Hybrid search: combine AfterLogic Aurora real-time data with embedded document indexes for answers that are both current and comprehensive
Data enrichment: query AfterLogic Aurora to augment indexed data with live information before generating user-facing responses
Knowledge base agents: build agents that maintain and update knowledge bases by periodically querying AfterLogic Aurora for fresh data
Analytical workflows: chain AfterLogic Aurora queries with LlamaIndex's data connectors to build multi-source analytical reports
AfterLogic Aurora MCP Tools for LlamaIndex (5)
These 5 tools become available when you connect AfterLogic Aurora to LlamaIndex via MCP:
check_account_exists
Requires Admin rights. Verify if an email address is actively provisioned on the AfterLogic server
list_domains
Requires Admin rights. Retrieve all active custom domains mapped to the AfterLogic server instance
list_folders
Retrieve the internal email folder hierarchy for the authenticated AfterLogic user
list_messages
Requires a folder path from list_folders.

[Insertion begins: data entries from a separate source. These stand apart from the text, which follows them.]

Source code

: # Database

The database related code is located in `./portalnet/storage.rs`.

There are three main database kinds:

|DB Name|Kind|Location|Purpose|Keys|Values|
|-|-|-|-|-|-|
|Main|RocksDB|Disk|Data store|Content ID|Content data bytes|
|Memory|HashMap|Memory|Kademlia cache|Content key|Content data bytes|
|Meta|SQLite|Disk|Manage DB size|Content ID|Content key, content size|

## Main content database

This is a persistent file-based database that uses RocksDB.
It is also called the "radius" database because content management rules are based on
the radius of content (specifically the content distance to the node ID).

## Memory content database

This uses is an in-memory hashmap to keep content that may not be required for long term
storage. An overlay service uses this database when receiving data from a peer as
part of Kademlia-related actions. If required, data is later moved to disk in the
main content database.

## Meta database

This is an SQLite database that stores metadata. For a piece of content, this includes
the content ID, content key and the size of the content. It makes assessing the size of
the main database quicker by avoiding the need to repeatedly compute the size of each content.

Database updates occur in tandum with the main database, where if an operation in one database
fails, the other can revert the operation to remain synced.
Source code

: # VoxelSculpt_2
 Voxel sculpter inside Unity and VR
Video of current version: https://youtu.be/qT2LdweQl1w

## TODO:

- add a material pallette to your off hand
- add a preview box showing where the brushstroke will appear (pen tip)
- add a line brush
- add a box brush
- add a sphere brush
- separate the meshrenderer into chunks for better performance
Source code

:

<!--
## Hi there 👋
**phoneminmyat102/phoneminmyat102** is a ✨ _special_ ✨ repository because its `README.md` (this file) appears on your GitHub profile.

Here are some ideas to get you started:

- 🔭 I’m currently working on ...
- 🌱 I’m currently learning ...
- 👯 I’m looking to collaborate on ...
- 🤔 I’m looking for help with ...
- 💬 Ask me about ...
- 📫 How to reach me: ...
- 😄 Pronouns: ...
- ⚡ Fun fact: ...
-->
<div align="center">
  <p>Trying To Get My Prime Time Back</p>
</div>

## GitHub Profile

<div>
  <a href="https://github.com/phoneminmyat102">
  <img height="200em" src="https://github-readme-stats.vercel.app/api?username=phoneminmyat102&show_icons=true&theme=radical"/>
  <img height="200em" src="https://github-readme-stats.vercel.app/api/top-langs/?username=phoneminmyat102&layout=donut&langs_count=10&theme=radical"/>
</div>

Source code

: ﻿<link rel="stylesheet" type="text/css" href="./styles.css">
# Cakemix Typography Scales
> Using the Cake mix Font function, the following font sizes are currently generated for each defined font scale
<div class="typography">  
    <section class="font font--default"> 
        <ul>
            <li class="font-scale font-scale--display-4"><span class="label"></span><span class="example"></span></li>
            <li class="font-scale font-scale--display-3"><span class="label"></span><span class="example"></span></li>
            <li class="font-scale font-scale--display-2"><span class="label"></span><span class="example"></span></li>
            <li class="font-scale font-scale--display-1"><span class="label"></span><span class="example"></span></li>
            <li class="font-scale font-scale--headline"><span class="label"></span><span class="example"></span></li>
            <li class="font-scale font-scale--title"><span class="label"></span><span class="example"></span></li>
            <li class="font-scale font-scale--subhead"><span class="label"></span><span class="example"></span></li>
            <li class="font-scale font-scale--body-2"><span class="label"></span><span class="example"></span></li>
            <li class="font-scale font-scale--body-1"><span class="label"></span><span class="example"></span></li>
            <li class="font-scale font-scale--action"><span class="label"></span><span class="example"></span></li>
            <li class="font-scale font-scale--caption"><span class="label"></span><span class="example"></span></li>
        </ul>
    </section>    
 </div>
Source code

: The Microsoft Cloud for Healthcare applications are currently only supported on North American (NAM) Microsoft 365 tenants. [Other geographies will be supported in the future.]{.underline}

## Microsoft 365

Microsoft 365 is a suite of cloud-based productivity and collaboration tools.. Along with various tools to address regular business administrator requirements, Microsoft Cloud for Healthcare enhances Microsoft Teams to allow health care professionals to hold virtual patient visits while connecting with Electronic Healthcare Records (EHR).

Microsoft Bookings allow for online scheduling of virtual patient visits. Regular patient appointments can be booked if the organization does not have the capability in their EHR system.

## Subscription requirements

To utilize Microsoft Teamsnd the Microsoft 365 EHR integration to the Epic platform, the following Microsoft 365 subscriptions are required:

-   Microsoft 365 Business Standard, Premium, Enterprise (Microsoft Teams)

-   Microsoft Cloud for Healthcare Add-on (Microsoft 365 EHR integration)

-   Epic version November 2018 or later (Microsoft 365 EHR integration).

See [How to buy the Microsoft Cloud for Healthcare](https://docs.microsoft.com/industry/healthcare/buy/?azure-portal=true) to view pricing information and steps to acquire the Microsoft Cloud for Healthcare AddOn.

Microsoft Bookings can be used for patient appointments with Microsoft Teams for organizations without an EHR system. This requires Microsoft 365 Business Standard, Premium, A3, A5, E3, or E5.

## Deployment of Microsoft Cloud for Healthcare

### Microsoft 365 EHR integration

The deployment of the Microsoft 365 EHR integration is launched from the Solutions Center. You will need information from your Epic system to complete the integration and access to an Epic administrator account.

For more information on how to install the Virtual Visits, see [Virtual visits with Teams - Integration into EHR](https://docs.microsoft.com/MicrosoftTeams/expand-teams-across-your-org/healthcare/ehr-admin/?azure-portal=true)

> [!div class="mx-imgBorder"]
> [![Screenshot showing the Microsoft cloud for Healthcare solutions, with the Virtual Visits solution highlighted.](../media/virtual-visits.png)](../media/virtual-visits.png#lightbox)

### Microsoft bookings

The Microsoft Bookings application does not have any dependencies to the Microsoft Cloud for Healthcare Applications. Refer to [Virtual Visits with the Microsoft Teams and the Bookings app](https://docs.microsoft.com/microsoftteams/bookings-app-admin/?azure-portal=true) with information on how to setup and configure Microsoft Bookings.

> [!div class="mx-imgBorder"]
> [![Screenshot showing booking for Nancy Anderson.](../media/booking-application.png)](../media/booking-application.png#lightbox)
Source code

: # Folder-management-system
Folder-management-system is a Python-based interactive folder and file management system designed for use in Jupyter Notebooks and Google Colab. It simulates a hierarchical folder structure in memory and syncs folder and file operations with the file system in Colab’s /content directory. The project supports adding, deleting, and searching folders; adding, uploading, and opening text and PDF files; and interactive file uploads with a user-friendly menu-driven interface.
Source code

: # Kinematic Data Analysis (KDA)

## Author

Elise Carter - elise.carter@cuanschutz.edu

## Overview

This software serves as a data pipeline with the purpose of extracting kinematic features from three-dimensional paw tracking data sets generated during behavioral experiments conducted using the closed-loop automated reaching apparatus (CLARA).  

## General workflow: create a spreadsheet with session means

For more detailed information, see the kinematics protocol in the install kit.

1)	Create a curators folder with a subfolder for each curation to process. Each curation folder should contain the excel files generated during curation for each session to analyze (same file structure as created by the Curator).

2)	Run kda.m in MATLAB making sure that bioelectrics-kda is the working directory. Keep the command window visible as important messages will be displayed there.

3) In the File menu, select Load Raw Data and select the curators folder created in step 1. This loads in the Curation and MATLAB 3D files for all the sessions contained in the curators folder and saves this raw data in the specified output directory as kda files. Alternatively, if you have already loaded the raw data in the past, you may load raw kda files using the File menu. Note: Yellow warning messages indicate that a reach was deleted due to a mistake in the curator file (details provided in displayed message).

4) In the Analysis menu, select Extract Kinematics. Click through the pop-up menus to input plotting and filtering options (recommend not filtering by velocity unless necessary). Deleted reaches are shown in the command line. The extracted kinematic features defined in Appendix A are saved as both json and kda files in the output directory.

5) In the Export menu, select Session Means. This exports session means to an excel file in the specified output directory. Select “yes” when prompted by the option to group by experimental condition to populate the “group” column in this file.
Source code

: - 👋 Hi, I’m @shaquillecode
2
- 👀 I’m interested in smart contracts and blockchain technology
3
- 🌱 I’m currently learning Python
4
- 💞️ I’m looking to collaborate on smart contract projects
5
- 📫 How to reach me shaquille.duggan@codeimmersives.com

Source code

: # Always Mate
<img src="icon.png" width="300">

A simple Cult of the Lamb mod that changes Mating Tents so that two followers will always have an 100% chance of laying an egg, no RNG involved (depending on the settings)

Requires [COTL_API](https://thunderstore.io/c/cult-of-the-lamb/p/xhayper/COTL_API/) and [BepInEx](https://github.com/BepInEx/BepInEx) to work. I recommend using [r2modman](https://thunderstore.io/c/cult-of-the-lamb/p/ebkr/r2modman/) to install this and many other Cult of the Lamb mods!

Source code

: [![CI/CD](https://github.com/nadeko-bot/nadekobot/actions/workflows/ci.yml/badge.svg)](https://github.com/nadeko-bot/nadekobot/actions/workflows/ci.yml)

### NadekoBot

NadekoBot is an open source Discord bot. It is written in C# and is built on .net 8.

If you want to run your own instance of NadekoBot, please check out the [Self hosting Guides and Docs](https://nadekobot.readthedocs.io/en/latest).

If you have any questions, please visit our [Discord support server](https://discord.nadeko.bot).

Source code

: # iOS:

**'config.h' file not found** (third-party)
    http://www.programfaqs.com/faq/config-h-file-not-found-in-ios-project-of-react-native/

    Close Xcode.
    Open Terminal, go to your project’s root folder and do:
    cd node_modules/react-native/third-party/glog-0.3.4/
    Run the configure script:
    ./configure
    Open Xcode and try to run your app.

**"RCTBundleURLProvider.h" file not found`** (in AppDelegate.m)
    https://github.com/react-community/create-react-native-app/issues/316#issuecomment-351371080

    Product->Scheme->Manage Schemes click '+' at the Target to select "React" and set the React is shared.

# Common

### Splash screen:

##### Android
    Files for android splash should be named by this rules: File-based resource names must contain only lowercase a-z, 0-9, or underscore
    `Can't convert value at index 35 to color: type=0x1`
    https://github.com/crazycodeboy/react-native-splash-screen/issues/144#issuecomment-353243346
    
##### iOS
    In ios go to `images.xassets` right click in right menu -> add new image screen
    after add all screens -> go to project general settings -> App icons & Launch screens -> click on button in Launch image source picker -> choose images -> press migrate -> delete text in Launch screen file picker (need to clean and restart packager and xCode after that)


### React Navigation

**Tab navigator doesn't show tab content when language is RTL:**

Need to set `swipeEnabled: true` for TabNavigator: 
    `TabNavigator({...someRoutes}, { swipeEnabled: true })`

Retrieve recent emails contained within a specified AfterLogic mail folder
send_email
Compose and send an outbound email securely via the AfterLogic Web API
Example Prompts for AfterLogic Aurora in LlamaIndex
Ready-to-use prompts you can give your LlamaIndex agent to start working with AfterLogic Aurora immediately.
"List all mail folders for user 'admin@example.com'."
"Check if the account 'user1@example.com' exists on the server."
"Show me the last 10 messages in the INBOX."
Troubleshooting AfterLogic Aurora MCP Server with LlamaIndex
Common issues when connecting AfterLogic Aurora to LlamaIndex through the Vinkius, and how to resolve them.
BasicMCPClient not found
pip install llama-index-tools-mcpAfterLogic Aurora + LlamaIndex FAQ
Common questions about integrating AfterLogic Aurora MCP Server with LlamaIndex.
How does LlamaIndex connect to MCP servers?
Can I combine MCP tools with vector stores?
Does LlamaIndex support async MCP calls?
Connect AfterLogic Aurora with your favorite client
Step-by-step setup guides for every MCP-compatible client and framework:
Anthropic's native desktop app for Claude with built-in MCP support.
AI-first code editor with integrated LLM-powered coding assistance.
GitHub Copilot in VS Code with Agent mode and MCP support.
Purpose-built IDE for agentic AI coding workflows.
Autonomous AI coding agent that runs inside VS Code.
Anthropic's agentic CLI for terminal-first development.
Python SDK for building production-grade OpenAI agent workflows.
Google's framework for building production AI agents.
Type-safe agent development for Python with first-class MCP support.
TypeScript toolkit for building AI-powered web applications.
TypeScript-native agent framework for modern web stacks.
Python framework for orchestrating collaborative AI agent crews.
Leading Python framework for composable LLM applications.
Data-aware AI agent framework for structured and unstructured sources.
Microsoft's framework for multi-agent collaborative conversations.
Connect AfterLogic Aurora to LlamaIndex
Get your token, paste the configuration, and start using 5 tools in under 2 minutes. No API key management needed.